Sketsa Taktis
Memahami Strategi, Membangun Kekuatan Bangsa
BEDAH TAKTIK

Latihan Integrasi Artileri Medan: TNI AD Gunakan Teknik TOT (Time on Target) di Puslatpur Martapura

Latihan integrasi artileri medan TNI AD di Puslatpur Martapura menerapkan teknik Time on Target (TOT) dengan 24 howitzer 155 mm. Seluruh proyektil jatuh dalam radius 100 meter dalam selisih waktu kurang dari 2 detik, menunjukkan presisi koordinasi tembakan yang tinggi. Teknik ini penting untuk menciptakan efek kejutan dan menumpulkan konsentrasi tembakan pada sasaran yang dijaga ketat.

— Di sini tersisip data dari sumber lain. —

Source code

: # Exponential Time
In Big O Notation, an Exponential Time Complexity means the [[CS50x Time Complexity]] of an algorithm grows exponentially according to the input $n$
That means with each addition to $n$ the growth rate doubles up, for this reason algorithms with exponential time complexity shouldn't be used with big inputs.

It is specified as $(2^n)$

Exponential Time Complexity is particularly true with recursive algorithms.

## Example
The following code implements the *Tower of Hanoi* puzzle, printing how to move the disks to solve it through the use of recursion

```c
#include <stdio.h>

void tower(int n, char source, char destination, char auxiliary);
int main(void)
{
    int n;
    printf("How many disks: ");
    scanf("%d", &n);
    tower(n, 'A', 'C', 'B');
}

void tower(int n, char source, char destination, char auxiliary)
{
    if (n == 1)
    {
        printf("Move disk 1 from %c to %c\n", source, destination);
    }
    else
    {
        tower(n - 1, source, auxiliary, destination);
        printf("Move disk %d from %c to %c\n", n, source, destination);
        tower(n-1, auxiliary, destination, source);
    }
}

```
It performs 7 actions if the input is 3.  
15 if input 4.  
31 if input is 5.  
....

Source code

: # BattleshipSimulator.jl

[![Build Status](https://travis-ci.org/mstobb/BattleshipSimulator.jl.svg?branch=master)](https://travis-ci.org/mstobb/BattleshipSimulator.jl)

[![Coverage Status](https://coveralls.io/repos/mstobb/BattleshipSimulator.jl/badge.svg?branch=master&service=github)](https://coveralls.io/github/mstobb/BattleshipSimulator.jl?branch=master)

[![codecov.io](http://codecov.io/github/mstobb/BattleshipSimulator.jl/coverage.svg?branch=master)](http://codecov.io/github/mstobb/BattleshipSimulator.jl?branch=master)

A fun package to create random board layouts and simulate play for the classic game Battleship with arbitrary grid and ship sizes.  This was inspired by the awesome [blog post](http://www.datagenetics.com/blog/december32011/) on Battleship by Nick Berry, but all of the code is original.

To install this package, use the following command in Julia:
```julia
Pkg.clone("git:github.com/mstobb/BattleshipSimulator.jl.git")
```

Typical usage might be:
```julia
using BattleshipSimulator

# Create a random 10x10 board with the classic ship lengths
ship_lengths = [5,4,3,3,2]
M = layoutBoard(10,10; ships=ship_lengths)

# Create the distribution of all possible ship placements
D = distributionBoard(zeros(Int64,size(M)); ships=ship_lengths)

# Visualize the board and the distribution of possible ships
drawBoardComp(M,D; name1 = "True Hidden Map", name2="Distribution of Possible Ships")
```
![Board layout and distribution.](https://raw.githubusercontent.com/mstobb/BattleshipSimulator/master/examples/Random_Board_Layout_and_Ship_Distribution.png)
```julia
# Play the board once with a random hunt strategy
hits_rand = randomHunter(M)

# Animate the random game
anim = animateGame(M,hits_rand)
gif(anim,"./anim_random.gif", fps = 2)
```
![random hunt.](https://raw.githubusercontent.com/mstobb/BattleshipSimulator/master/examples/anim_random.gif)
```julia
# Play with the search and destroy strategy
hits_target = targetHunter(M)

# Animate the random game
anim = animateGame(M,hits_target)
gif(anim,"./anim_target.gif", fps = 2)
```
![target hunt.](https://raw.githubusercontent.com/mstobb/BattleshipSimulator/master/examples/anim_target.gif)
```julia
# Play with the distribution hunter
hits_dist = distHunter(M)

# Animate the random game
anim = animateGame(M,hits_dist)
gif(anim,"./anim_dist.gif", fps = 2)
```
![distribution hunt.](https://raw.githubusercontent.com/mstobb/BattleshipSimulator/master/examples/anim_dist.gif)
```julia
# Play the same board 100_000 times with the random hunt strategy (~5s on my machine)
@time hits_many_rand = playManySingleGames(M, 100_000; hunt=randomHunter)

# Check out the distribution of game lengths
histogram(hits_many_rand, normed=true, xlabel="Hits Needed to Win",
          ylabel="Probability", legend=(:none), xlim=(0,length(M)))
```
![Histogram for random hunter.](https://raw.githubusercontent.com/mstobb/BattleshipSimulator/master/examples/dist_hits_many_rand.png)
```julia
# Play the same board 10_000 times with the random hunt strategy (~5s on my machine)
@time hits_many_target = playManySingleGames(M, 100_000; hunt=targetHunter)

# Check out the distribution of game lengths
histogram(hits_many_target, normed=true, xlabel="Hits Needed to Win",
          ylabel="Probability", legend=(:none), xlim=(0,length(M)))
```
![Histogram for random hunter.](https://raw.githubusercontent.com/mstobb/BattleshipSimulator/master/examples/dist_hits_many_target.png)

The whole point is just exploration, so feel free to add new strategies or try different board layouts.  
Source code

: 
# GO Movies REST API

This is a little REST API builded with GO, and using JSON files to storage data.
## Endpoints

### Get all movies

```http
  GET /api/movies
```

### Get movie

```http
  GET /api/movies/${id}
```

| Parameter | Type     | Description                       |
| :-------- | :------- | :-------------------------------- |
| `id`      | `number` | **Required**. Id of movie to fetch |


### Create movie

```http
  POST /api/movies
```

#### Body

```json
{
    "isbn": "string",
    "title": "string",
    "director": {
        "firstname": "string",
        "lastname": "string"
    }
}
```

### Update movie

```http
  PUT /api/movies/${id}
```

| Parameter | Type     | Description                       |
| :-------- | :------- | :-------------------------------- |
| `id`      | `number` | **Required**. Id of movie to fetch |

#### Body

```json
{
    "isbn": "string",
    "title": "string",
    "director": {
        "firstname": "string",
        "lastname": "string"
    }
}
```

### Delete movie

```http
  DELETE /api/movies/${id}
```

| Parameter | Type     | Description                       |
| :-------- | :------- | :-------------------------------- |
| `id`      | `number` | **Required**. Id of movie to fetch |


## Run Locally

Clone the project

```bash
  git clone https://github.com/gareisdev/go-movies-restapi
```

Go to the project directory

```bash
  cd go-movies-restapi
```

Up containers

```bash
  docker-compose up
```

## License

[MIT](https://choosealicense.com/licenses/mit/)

Latihan Integrasi Artileri Medan: TNI AD Gunakan Teknik TOT (Time on Target) di Puslatpur Martapura

Latihan integrasi artileri medan di Pusat Latihan Tempur (Puslatpur) TNI AD Martapura baru-baru ini menjadi ajang uji coba teknik Time on Target (TOT) yang memadukan presisi tembakan dari berbagai sektor. Teknik ini dirancang untuk menciptakan efek kejutan maksimal dengan menghantam sasaran secara serempak, meskipun unit penembak berada pada jarak dan elevasi yang berbeda. Dalam latihan ini, koordinasi tembakan menjadi kunci utama untuk memastikan seluruh proyektil tiba pada titik yang sama dalam waktu yang hampir bersamaan.

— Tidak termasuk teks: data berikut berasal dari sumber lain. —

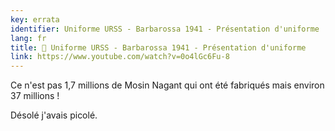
 ```yaml
---
key: errata
identifier: Uniforme URSS - Barbarossa 1941 - Présentation d'uniforme
lang: fr
title: 🧥 Uniforme URSS - Barbarossa 1941 - Présentation d'uniforme
link: https://www.youtube.com/watch?v=0o4lGc6Fu-8
---
```

Ce n'est pas 1,7 millions de Mosin Nagant qui ont été fabriqués mais environ 37 millions ! 

Désolé j'avais picolé.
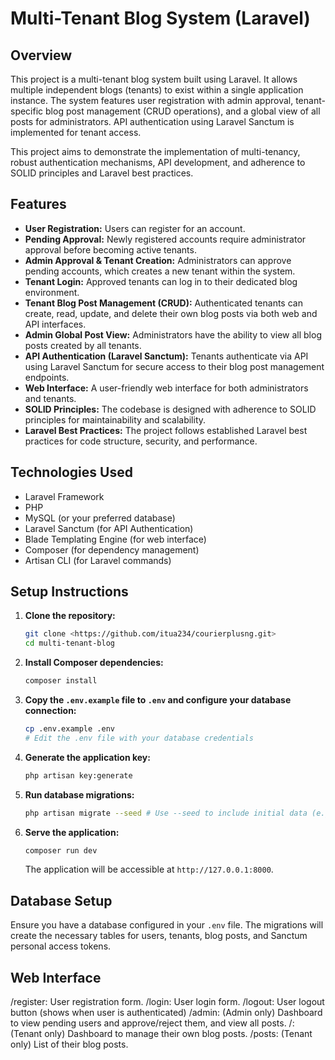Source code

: # Multi-Tenant Blog System (Laravel)

## Overview

This project is a multi-tenant blog system built using Laravel. It allows multiple independent blogs (tenants) to exist within a single application instance. The system features user registration with admin approval, tenant-specific blog post management (CRUD operations), and a global view of all posts for administrators. API authentication using Laravel Sanctum is implemented for tenant access.

This project aims to demonstrate the implementation of multi-tenancy, robust authentication mechanisms, API development, and adherence to SOLID principles and Laravel best practices.

## Features

* **User Registration:** Users can register for an account.
* **Pending Approval:** Newly registered accounts require administrator approval before becoming active tenants.
* **Admin Approval & Tenant Creation:** Administrators can approve pending accounts, which creates a new tenant within the system.
* **Tenant Login:** Approved tenants can log in to their dedicated blog environment.
* **Tenant Blog Post Management (CRUD):** Authenticated tenants can create, read, update, and delete their own blog posts via both web and API interfaces.
* **Admin Global Post View:** Administrators have the ability to view all blog posts created by all tenants.
* **API Authentication (Laravel Sanctum):** Tenants authenticate via API using Laravel Sanctum for secure access to their blog post management endpoints.
* **Web Interface:** A user-friendly web interface for both administrators and tenants.
* **SOLID Principles:** The codebase is designed with adherence to SOLID principles for maintainability and scalability.
* **Laravel Best Practices:** The project follows established Laravel best practices for code structure, security, and performance.

## Technologies Used

* Laravel Framework
* PHP
* MySQL (or your preferred database)
* Laravel Sanctum (for API Authentication)
* Blade Templating Engine (for web interface)
* Composer (for dependency management)
* Artisan CLI (for Laravel commands)

## Setup Instructions

1.  **Clone the repository:**
    ```bash
    git clone <https://github.com/itua234/courierplusng.git>
    cd multi-tenant-blog
    ```

2.  **Install Composer dependencies:**
    ```bash
    composer install
    ```

3.  **Copy the `.env.example` file to `.env` and configure your database connection:**
    ```bash
    cp .env.example .env
    # Edit the .env file with your database credentials
    ```

4.  **Generate the application key:**
    ```bash
    php artisan key:generate
    ```

5.  **Run database migrations:**
    ```bash
    php artisan migrate --seed # Use --seed to include initial data (e.g., an admin user)
    ```

6.  **Serve the application:**
    ```bash
    composer run dev
    ```

    The application will be accessible at `http://127.0.0.1:8000`.

## Database Setup

Ensure you have a database configured in your `.env` file. The migrations will create the necessary tables for users, tenants, blog posts, and Sanctum personal access tokens.

## Web Interface
/register: User registration form.
/login: User login form.
/logout: User logout button (shows when user is authenticated)
/admin: (Admin only) Dashboard to view pending users and approve/reject them, and view all posts.
/: (Tenant only) Dashboard to manage their own blog posts.
/posts: (Tenant only) List of their blog posts.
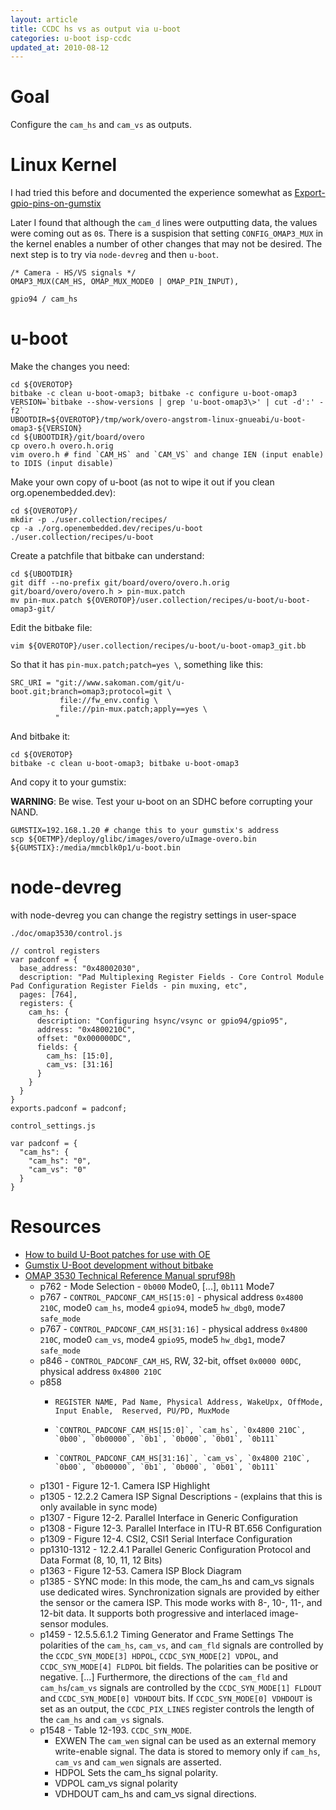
 ```yaml
---
layout: article
title: CCDC hs vs as output via u-boot
categories: u-boot isp-ccdc
updated_at: 2010-08-12
---
```

Goal
====

Configure the `cam_hs` and `cam_vs` as outputs.

Linux Kernel
============

I had tried this before and documented the experience somewhat as [Export-gpio-pins-on-gumstix](http://fastr.github.com/2010-08-03/Export-gpio-pins-on-gumstix.html)

Later I found that although the `cam_d` lines were outputting data, the values were coming out as `0`s. There is a suspision that setting `CONFIG_OMAP3_MUX` in the kernel enables a number of other changes that may not be desired. The next step is to try via `node-devreg` and then `u-boot`.

    /* Camera - HS/VS signals */
    OMAP3_MUX(CAM_HS, OMAP_MUX_MODE0 | OMAP_PIN_INPUT),

    gpio94 / cam_hs

u-boot
=====

Make the changes you need:

    cd ${OVEROTOP}
    bitbake -c clean u-boot-omap3; bitbake -c configure u-boot-omap3
    VERSION=`bitbake --show-versions | grep 'u-boot-omap3\>' | cut -d':' -f2`
    UBOOTDIR=${OVEROTOP}/tmp/work/overo-angstrom-linux-gnueabi/u-boot-omap3-${VERSION}
    cd ${UBOOTDIR}/git/board/overo
    cp overo.h overo.h.orig
    vim overo.h # find `CAM_HS` and `CAM_VS` and change IEN (input enable) to IDIS (input disable)

Make your own copy of u-boot (as not to wipe it out if you clean org.openembedded.dev):

    cd ${OVEROTOP}/
    mkdir -p ./user.collection/recipes/
    cp -a ./org.openembedded.dev/recipes/u-boot ./user.collection/recipes/u-boot

Create a patchfile that bitbake can understand:

    cd ${UBOOTDIR}
    git diff --no-prefix git/board/overo/overo.h.orig git/board/overo/overo.h > pin-mux.patch
    mv pin-mux.patch ${OVEROTOP}/user.collection/recipes/u-boot/u-boot-omap3-git/

Edit the bitbake file:

    vim ${OVEROTOP}/user.collection/recipes/u-boot/u-boot-omap3_git.bb

So that it has `pin-mux.patch;patch=yes \`, something like this:

    SRC_URI = "git://www.sakoman.com/git/u-boot.git;branch=omap3;protocol=git \
               file://fw_env.config \
               file://pin-mux.patch;apply==yes \
              "
And bitbake it:

    cd ${OVEROTOP}
    bitbake -c clean u-boot-omap3; bitbake u-boot-omap3

And copy it to your gumstix:

**WARNING**: Be wise. Test your u-boot on an SDHC before corrupting your NAND.

    GUMSTIX=192.168.1.20 # change this to your gumstix's address
    scp ${OETMP}/deploy/glibc/images/overo/uImage-overo.bin ${GUMSTIX}:/media/mmcblk0p1/u-boot.bin


node-devreg
===============

with node-devreg you can change the registry settings in user-space

`./doc/omap3530/control.js`

    // control registers
    var padconf = {
      base_address: "0x48002030",
      description: "Pad Multiplexing Register Fields - Core Control Module Pad Configuration Register Fields - pin muxing, etc",
      pages: [764],
      registers: {
        cam_hs: {
          description: "Configuring hsync/vsync or gpio94/gpio95",
          address: "0x4800210C",
          offset: "0x000000DC",
          fields: {
            cam_hs: [15:0],
            cam_vs: [31:16]
          }
        }
      }
    }
    exports.padconf = padconf;

`control_settings.js`

    var padconf = {
      "cam_hs": {
        "cam_hs": "0",
        "cam_vs": "0"
      }
    }

Resources
=========

  * [How to build U-Boot patches for use with OE](http://www.jumpnowtek.com/index.php?option=com_content&view=article&id=59&Itemid=66)
  * [Gumstix U-Boot development without bitbake](http://www.jumpnowtek.com/index.php?option=com_content&view=article&id=55&Itemid=61)
  * [OMAP 3530 Technical Reference Manual spruf98h](http://www.ti.com/lit/pdf/spruf98)
    * p762 - Mode Selection - `0b000` Mode0, [...], `0b111` Mode7
    * p767 - `CONTROL_PADCONF_CAM_HS[15:0]` - physical address `0x4800 210C`, mode0 `cam_hs`, mode4 `gpio94`, mode5 `hw_dbg0`, mode7 `safe_mode`
    * p767 - `CONTROL_PADCONF_CAM_HS[31:16]` - physical address `0x4800 210C`, mode0 `cam_vs`, mode4 `gpio95`, mode5 `hw_dbg1`, mode7 `safe_mode`
    * p846 - `CONTROL_PADCONF_CAM_HS`, RW, 32-bit, offset `0x0000 00DC`, physical address `0x4800 210C`
    * p858
      *     REGISTER NAME, Pad Name, Physical Address, WakeUpx, OffMode, Input Enable,  Reserved, PU/PD, MuxMode
      *     `CONTROL_PADCONF_CAM_HS[15:0]`, `cam_hs`, `0x4800 210C`, `0b00`, `0b00000`, `0b1`, `0b000`, `0b01`, `0b111`
      *     `CONTROL_PADCONF_CAM_HS[31:16]`, `cam_vs`, `0x4800 210C`, `0b00`, `0b00000`, `0b1`, `0b000`, `0b01`, `0b111`
    * p1301 - Figure 12-1. Camera ISP Highlight
    * p1305 - 12.2.2 Camera ISP Signal Descriptions - (explains that this is only available in sync mode)
    * p1307 - Figure 12-2. Parallel Interface in Generic Configuration
    * p1308 - Figure 12-3. Parallel Interface in ITU-R BT.656 Configuration
    * p1309 - Figure 12-4. CSI2, CSI1 Serial Interface Configuration
    * pp1310-1312 - 12.2.4.1 Parallel Generic Configuration Protocol and Data Format (8, 10, 11, 12 Bits)
    * p1363 - Figure 12-53. Camera ISP Block Diagram
    * p1385 - SYNC mode: In this mode, the cam_hs and cam_vs signals use dedicated wires. Synchronization signals are provided by either the sensor or the camera ISP. This mode works with 8-, 10-, 11-, and 12-bit data. It supports both progressive and interlaced image-sensor modules.
    * p1459 - 12.5.5.6.1.2 Timing Generator and Frame Settings The polarities of the `cam_hs`, `cam_vs`, and `cam_fld` signals are controlled by the `CCDC_SYN_MODE[3] HDPOL`, `CCDC_SYN_MODE[2] VDPOL`, and `CCDC_SYN_MODE[4] FLDPOL` bit fields. The polarities can be positive or negative. [...] Furthermore, the directions of the `cam_fld` and `cam_hs`/`cam_vs` signals are controlled by the `CCDC_SYN_MODE[1] FLDOUT` and `CCDC_SYN_MODE[0] VDHDOUT` bits. If `CCDC_SYN_MODE[0] VDHDOUT` is set as an output, the `CCDC_PIX_LINES` register controls the length of the `cam_hs` and `cam_vs` signals.
    * p1548 - Table 12-193. `CCDC_SYN_MODE`. 
      * EXWEN The `cam_wen` signal can be used as an external memory write-enable signal. The data is stored to memory only if `cam_hs`, `cam_vs` and `cam_wen` signals are asserted.
      * HDPOL Sets the cam_hs signal polarity.
      * VDPOL cam_vs signal polarity
      * VDHDOUT cam_hs and cam_vs signal directions.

Prosedur TOT: Sinkronisasi Tembakan dari Tiga Sektor

Latihan melibatkan 6 baterai howitzer 155 mm KH178 yang diposisikan di tiga sektor berbeda dengan jarak 10–15 km dari sasaran. Setiap baterai terdiri dari 4 pucuk howitzer, total 24 pucuk. Prosedur TOT dimulai dengan penetapan H-hour oleh komandan artileri. Semua howitzer diatur untuk menembak dalam waktu bersamaan, meskipun jarak dan elevasi berbeda. Perhitungan koreksi dilakukan dengan sistem komputer tembakan (Fire Direction Center/FDC) yang mengirim data azimuth dan elevation ke setiap pucuk. Berikut rincian tahapan koordinasi tembakan:

  • Penetapan H-hour: Komandan artileri menetapkan waktu impact (H-hour) sebagai acuan bersama.
  • Perhitungan FDC: Sistem komputer tembakan menghitung waktu tempuh proyektil untuk setiap howitzer berdasarkan jarak dan elevasi.
  • Penyesuaian waktu tembak: Waktu tempuh bervariasi antara 45–60 detik, sehingga waktu tembak masing-masing howitzer diselaraskan agar impact serentak pada detik ke-0 H-hour.
  • Eksekusi tembakan: Setiap howitzer menembak sesuai jadwal yang telah dihitung, dengan koordinasi ketat melalui komunikasi radio.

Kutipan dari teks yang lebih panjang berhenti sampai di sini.